As the project to replace water meters in Panama City reaches its final phase, some residents are shocked with the results. It seems the new meters are changing the cost to have city water.
"This time of year, when you have higher electric bills and everything else...it's staggering," said Panama City resident Sandra Lee Harder.
Harder says ever since crews put her new water meter in about 2 months ago, she's seen a change
"My water bill almost doubled," Harder said. "It went from almost $110 to $200."
But Harder isn't the only one. Some residents have seen their bills double or triple over the past few months. In fact, one resident News 13 spoke to say they saw their bill go from $6 a month to $193 dollars a month.
"In general, customers are not happy," said Shirley Robinson, Panama City's meter supervisor.
Shirley Robinson says it's all a work in progress. A study was done in 2008 that showed many meters in Panama City were not registering water use. Robinson estimates the number falls between 2,000 and 2,500 meters.
"Age was a factor, so was personnel, so was customers," Robinson said. "We bought meters that outlived their usefulness."
The city has been on a nearly 7 million dollar mission to replace the meters with new digital meters. For some customers, a more accurate meter meant a suddenly higher bill.

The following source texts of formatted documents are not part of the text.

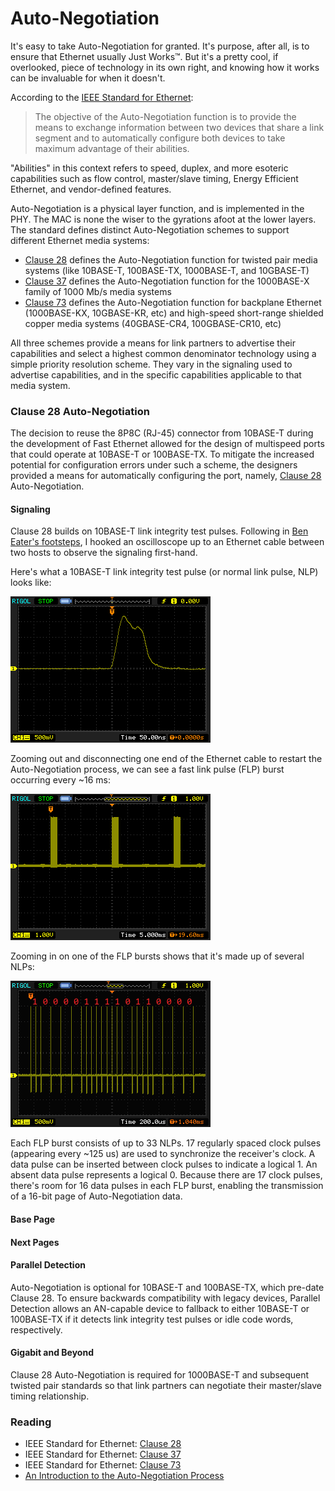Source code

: # Auto-Negotiation

It's easy to take Auto-Negotiation for granted. It's purpose, after all, is to ensure that Ethernet usually Just Works™. But it's a pretty cool, if overlooked, piece of technology in its own right, and knowing how it works can be invaluable for when it doesn't.

According to the [IEEE Standard for Ethernet][]:

> The objective of the Auto-Negotiation function is to provide the means to exchange information between two devices that share a link segment and to automatically configure both devices to take maximum advantage of their abilities.

"Abilities" in this context refers to speed, duplex, and more esoteric capabilities such as flow control, master/slave timing, Energy Efficient Ethernet, and vendor-defined features.

Auto-Negotiation is a physical layer function, and is implemented in the PHY. The MAC is none the wiser to the gyrations afoot at the lower layers. The standard  defines distinct Auto-Negotiation schemes to support different Ethernet media systems:

  * [Clause 28][] defines the Auto-Negotiation function for twisted pair media systems (like 10BASE-T, 100BASE-TX, 1000BASE-T, and 10GBASE-T)
  * [Clause 37][] defines the Auto-Negotiation function for the 1000BASE-X family of 1000 Mb/s media systems
  * [Clause 73][] defines the Auto-Negotiation function for backplane Ethernet (1000BASE-KX, 10GBASE-KR, etc) and high-speed short-range shielded copper media systems (40GBASE-CR4, 100GBASE-CR10, etc)

All three schemes provide a means for link partners to advertise their capabilities and select a highest common denominator technology using a simple priority resolution scheme. They vary in the signaling used to advertise capabilities, and in the specific capabilities applicable to that media system.

### Clause 28 Auto-Negotiation

The decision to reuse the 8P8C (RJ-45) connector from 10BASE-T during the development of Fast Ethernet allowed for the design of multispeed ports that could operate at 10BASE-T or 100BASE-TX. To mitigate the increased potential for configuration errors under such a scheme, the designers provided a means for automatically configuring the port, namely, [Clause 28][] Auto-Negotiation.

#### Signaling

Clause 28 builds on 10BASE-T link integrity test pulses. Following in [Ben Eater's footsteps](https://www.youtube.com/watch?v=i8CmibhvZ0c), I hooked an oscilloscope up to an Ethernet cable between two hosts to observe the signaling first-hand. 

Here's what a 10BASE-T link integrity test pulse (or normal link pulse, NLP) looks like:

![Oscilloscope waveform of a 10BASE-T link integrity test pulse](/static/images/networking/ethernet/auto-negotiation/normal-link-pulse.png)

Zooming out and disconnecting one end of the Ethernet cable to restart the Auto-Negotiation process, we can see a fast link pulse (FLP) burst occurring every ~16 ms:

![Oscilloscope waveform showing several fast link pulse bursts](/static/images/networking/ethernet/auto-negotiation/fast-link-pulse-bursts.png)

Zooming in on one of the FLP bursts shows that it's made up of several NLPs:

![Oscilloscope waveform of a fast link pulse burst](/static/images/networking/ethernet/auto-negotiation/decoded-fast-link-pulse-burst.png)

Each FLP burst consists of up to 33 NLPs. 17 regularly spaced clock pulses (appearing every ~125 us) are used to synchronize the receiver's clock. A data pulse can be inserted between clock pulses to indicate a logical 1. An absent data pulse represents a logical 0. Because there are 17 clock pulses, there's room for 16 data pulses in each FLP burst, enabling the transmission of a 16-bit page of Auto-Negotiation data.

#### Base Page

#### Next Pages

#### Parallel Detection

Auto-Negotiation is optional for 10BASE-T and 100BASE-TX, which pre-date Clause 28. To ensure backwards compatibility with legacy devices, Parallel Detection allows an AN-capable device to fallback to either 10BASE-T or 100BASE-TX if it detects link integrity test pulses or idle code words, respectively.

#### Gigabit and Beyond

Clause 28 Auto-Negotiation is required for 1000BASE-T and subsequent twisted pair standards so that link partners can negotiate their master/slave timing relationship.

### Reading

  * IEEE Standard for Ethernet: [Clause 28][]
  * IEEE Standard for Ethernet: [Clause 37][]
  * IEEE Standard for Ethernet: [Clause 73][]
  * [An Introduction to the Auto-Negotiation Process][]


[IEEE Standard for Ethernet]: http://standards.ieee.org/getieee802/download/802.3-2012_section1.pdf
[Clause 28]: http://standards.ieee.org/getieee802/download/802.3-2012_section2.pdf
[Clause 37]: http://standards.ieee.org/getieee802/download/802.3-2012_section3.pdf
[Clause 73]: http://standards.ieee.org/getieee802/download/802.3-2012_section5.pdf
[An Introduction to the Auto-Negotiation Process]: https://www.iol.unh.edu/sites/default/files/knowledgebase/ethernet/Copper_ANEG_JEFF_LAPAK.pdf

"You're now paying for what you've actually always been using," Robinson said.
Before the new meters, the city was losing money. Officials estimate the city lost $700,000 in 2008 alone.
"Could we force a customer to pay 2 or 3 years of back billing...yes," Robinson said. "Would that be fair? That's questionable."
So the city is eating the cost for most residential meters, and working on incorporating a brand new computer system that ushers in a new era of accuracy. Options include the ability to pull up customers' usage, their time of usage, and the amount of usage.
"We're asking for more patience as we get the system up and running," Robinson said.
Some, like Harder, are taking their issues straight to city hall.
"I'm going to go this month when I pay my water bill again, and I'm going to ask them again if they can check into it," Harder said.
Meter installation is 80% percent complete. The city expects the bills to level out over the next few months.